Depuis ma plus tendre enfance, j’ai une fâcheuse tendance à me mettre dans des postures parfois inextricables. La barre est toujours haute, parfois beaucoup trop. Souvent beaucoup trop. Sans doute la marque de fabrique du manque de confiance que je conserve chevillé au corps depuis mes jeunes années. Relever des défis, c’est gagner en estime de soi. Plus elle est basse, plus l’épreuve que l’on s’astreint à vivre est grande. Cela peut effectivement s’avérer harassant. Une aubaine pour l’inconscient, qui crie à l’innocence.
J’ai tout fait pour sortir des méandres d’un esprit forgé à l’exploit par des années de survivance en terrain hostile. La tyrannie familiale, qu’elle se montre perverse ou narcissique, fait peu de cas de la jeunesse de sa victime.

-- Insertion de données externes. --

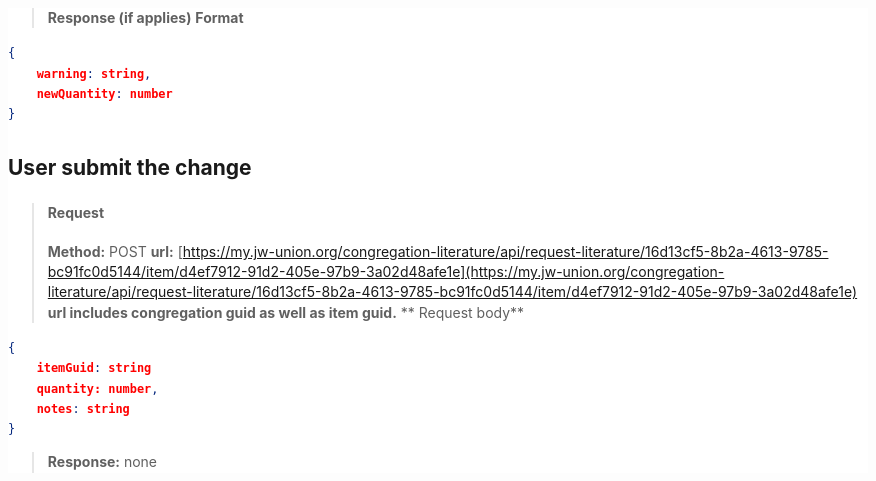 >**Response (if applies)**
>**Format**
```json
{
    warning: string,
    newQuantity: number
}
```
## User submit the change
> #### **Request**
>**Method:** POST
>**url:** [https://my.jw-union.org/congregation-literature/api/request-literature/16d13cf5-8b2a-4613-9785-bc91fc0d5144/item/d4ef7912-91d2-405e-97b9-3a02d48afe1e](https://my.jw-union.org/congregation-literature/api/request-literature/16d13cf5-8b2a-4613-9785-bc91fc0d5144/item/d4ef7912-91d2-405e-97b9-3a02d48afe1e)
>**url includes congregation guid as well as item guid.**
>** Request body**
```json
{
    itemGuid: string
    quantity: number,
    notes: string
}
```
>**Response:** none
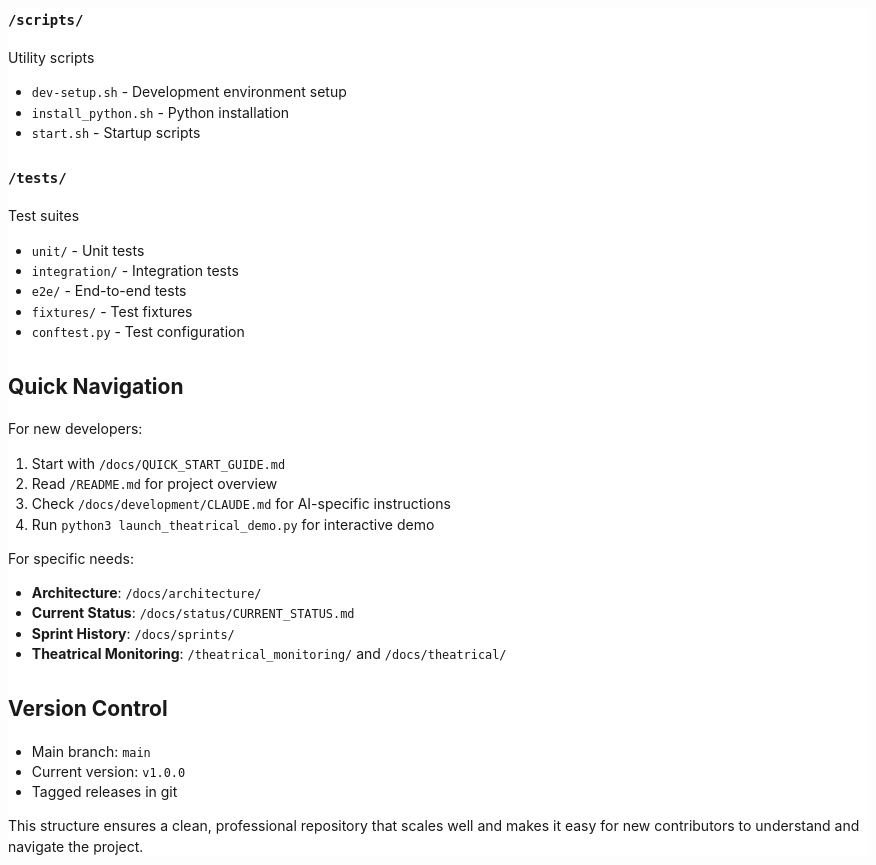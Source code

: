 ### `/scripts/`
Utility scripts
- `dev-setup.sh` - Development environment setup
- `install_python.sh` - Python installation
- `start.sh` - Startup scripts

### `/tests/`
Test suites
- `unit/` - Unit tests
- `integration/` - Integration tests
- `e2e/` - End-to-end tests
- `fixtures/` - Test fixtures
- `conftest.py` - Test configuration

## Quick Navigation

For new developers:
1. Start with `/docs/QUICK_START_GUIDE.md`
2. Read `/README.md` for project overview
3. Check `/docs/development/CLAUDE.md` for AI-specific instructions
4. Run `python3 launch_theatrical_demo.py` for interactive demo

For specific needs:
- **Architecture**: `/docs/architecture/`
- **Current Status**: `/docs/status/CURRENT_STATUS.md`
- **Sprint History**: `/docs/sprints/`
- **Theatrical Monitoring**: `/theatrical_monitoring/` and `/docs/theatrical/`

## Version Control

- Main branch: `main`
- Current version: `v1.0.0`
- Tagged releases in git

This structure ensures a clean, professional repository that scales well and makes it easy for new contributors to understand and navigate the project.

Tous les scénarios de changement ont pourtant été envisagés. Tous les pardons que j’ai eu à faire se sont inutilement cumulés, des décennies durant. Qu’à cela ne tienne ; tant pis. Je ferai sans eux.

Je pense qu’il n’existe personne, dans mon entourage, qui ait été épargné par mon histoire. Tout le monde la connaît. Le contraire aurait été étonnant, surtout depuis le temps qu’elle m’obsède. Quoi que je fasse, elle me rattrape, continuellement.
Ce qui me fait le plus de peine est de ne pas être arrivée à devenir un meilleur filtre. Peut-être aurais-je alors été plus à même de protéger mon propre cercle. J’aurais tant souhaité éviter à ma fille le navrant spectacle d’une mère traumatisée, ployant sous le joug continuel du dysfonctionnel. Quant à mon époux, il m’a à juste titre récemment souligné que chacun payait la note de mon enfance, et il ne sait que trop à quel point elle a pu se révéler salée. Des années de thérapie et un colossal burn-out suffiront plausiblement à colmater la brèche, qui sait ?

Quoiqu’il en soit, je reste solidement campée sur mes deux jambes, bien décidée à en finir avec le malheur. Prévoir, c’est avancer. Alors je prévoie, et je crée. L’écriture me redonne le souffle que je n’avais plus. Et que la barre soit haute ou non, elle attise ma passion du mot, des histoires et du rythme. Ce dernier me maintient en vie, forcée que je suis à tenir la barre. Il me permet au jour le jour d’ouvrir une fenêtre sur l’imaginaire et d’envisager l’espoir, pourquoi pas.
En ce lundi de Pâques, la renaissance est envisageable. Et comme je ne connais pas l’avenir, je le construis de toutes pièces. S’il ne peut pour l’instant prendre source dans la réalité, au moins peut-il se montrer plus clément au sein des pages vierges que je noircis.